▶ _AIM OF THE TASK_: Without the pictures, set down every record below exactly as it reads.

▶ _SUPPLIED RECORDS_:

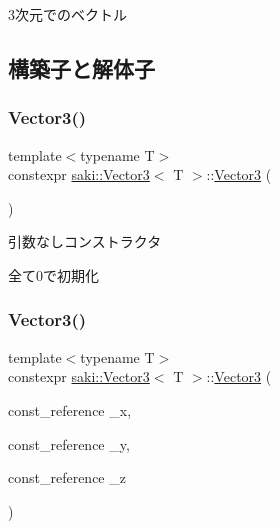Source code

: 3次元でのベクトル 

\subsection{構築子と解体子}
\mbox{\label{classsaki_1_1_vector3_a8617fe1a8d279c9673628728a0c5e5c6}} 
\subsubsection{\texorpdfstring{Vector3()}{Vector3()}\hspace{0.1cm}{\footnotesize\ttfamily [1/5]}}
{\footnotesize\ttfamily template$<$typename T$>$ \\
constexpr \mbox{\hyperlink{classsaki_1_1_vector3}{saki\+::\+Vector3}}$<$ T $>$\+::\mbox{\hyperlink{classsaki_1_1_vector3}{Vector3}} (\begin{DoxyParamCaption}{ }\end{DoxyParamCaption})\hspace{0.3cm}{\ttfamily [inline]}}



引数なしコンストラクタ 

全て0で初期化 \mbox{\label{classsaki_1_1_vector3_a02ad4760c906e6844a815be0dbf9aa55}} 
\subsubsection{\texorpdfstring{Vector3()}{Vector3()}\hspace{0.1cm}{\footnotesize\ttfamily [2/5]}}
{\footnotesize\ttfamily template$<$typename T$>$ \\
constexpr \mbox{\hyperlink{classsaki_1_1_vector3}{saki\+::\+Vector3}}$<$ T $>$\+::\mbox{\hyperlink{classsaki_1_1_vector3}{Vector3}} (\begin{DoxyParamCaption}\item[{const\+\_\+reference}]{\+\_\+x,  }\item[{const\+\_\+reference}]{\+\_\+y,  }\item[{const\+\_\+reference}]{\+\_\+z }\end{DoxyParamCaption})\hspace{0.3cm}{\ttfamily [inline]}}



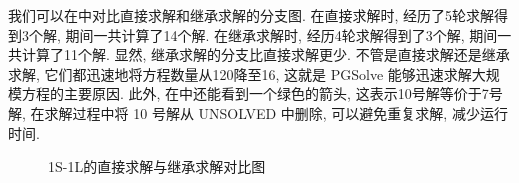 我们可以在中对比直接求解和继承求解的分支图. 在直接求解时, 经历了5轮求解得到3个解, 期间一共计算了14个解. 在继承求解时, 经历4轮求解得到了3个解, 期间一共计算了11个解. 显然, 继承求解的分支比直接求解更少. 不管是直接求解还是继承求解, 它们都迅速地将方程数量从120降至16, 这就是 PGSolve 能够迅速求解大规模方程的主要原因. 此外, 在中还能看到一个绿色的箭头, 这表示10号解等价于7号解, 在求解过程中将 10 号解从 UNSOLVED 中删除, 可以避免重复求解, 减少运行时间. 

\begin{figure}[htbp]
\centering
{}
\hfill
{}
\caption{1S-1L的直接求解与继承求解对比图} \label{sb1}
\end{figure}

▶ _EXPECTED ANSWER_:
Source code

: 3次元でのベクトル 

\subsection{構築子と解体子}
\mbox{\label{classsaki_1_1_vector3_a8617fe1a8d279c9673628728a0c5e5c6}} 
\subsubsection{\texorpdfstring{Vector3()}{Vector3()}\hspace{0.1cm}{\footnotesize\ttfamily [1/5]}}
{\footnotesize\ttfamily template$<$typename T$>$ \\
constexpr \mbox{\hyperlink{classsaki_1_1_vector3}{saki\+::\+Vector3}}$<$ T $>$\+::\mbox{\hyperlink{classsaki_1_1_vector3}{Vector3}} (\begin{DoxyParamCaption}{ }\end{DoxyParamCaption})\hspace{0.3cm}{\ttfamily [inline]}}



引数なしコンストラクタ 

全て0で初期化 \mbox{\label{classsaki_1_1_vector3_a02ad4760c906e6844a815be0dbf9aa55}} 
\subsubsection{\texorpdfstring{Vector3()}{Vector3()}\hspace{0.1cm}{\footnotesize\ttfamily [2/5]}}
{\footnotesize\ttfamily template$<$typename T$>$ \\
constexpr \mbox{\hyperlink{classsaki_1_1_vector3}{saki\+::\+Vector3}}$<$ T $>$\+::\mbox{\hyperlink{classsaki_1_1_vector3}{Vector3}} (\begin{DoxyParamCaption}\item[{const\+\_\+reference}]{\+\_\+x,  }\item[{const\+\_\+reference}]{\+\_\+y,  }\item[{const\+\_\+reference}]{\+\_\+z }\end{DoxyParamCaption})\hspace{0.3cm}{\ttfamily [inline]}}



 我们可以在中对比直接求解和继承求解的分支图. 在直接求解时, 经历了5轮求解得到3个解, 期间一共计算了14个解. 在继承求解时, 经历4轮求解得到了3个解, 期间一共计算了11个解. 显然, 继承求解的分支比直接求解更少. 不管是直接求解还是继承求解, 它们都迅速地将方程数量从120降至16, 这就是 PGSolve 能够迅速求解大规模方程的主要原因. 此外, 在中还能看到一个绿色的箭头, 这表示10号解等价于7号解, 在求解过程中将 10 号解从 UNSOLVED 中删除, 可以避免重复求解, 减少运行时间. 

\begin{figure}[htbp]
\centering
{}
\hfill
{}
\caption{1S-1L的直接求解与继承求解对比图} \label{sb1}
\end{figure}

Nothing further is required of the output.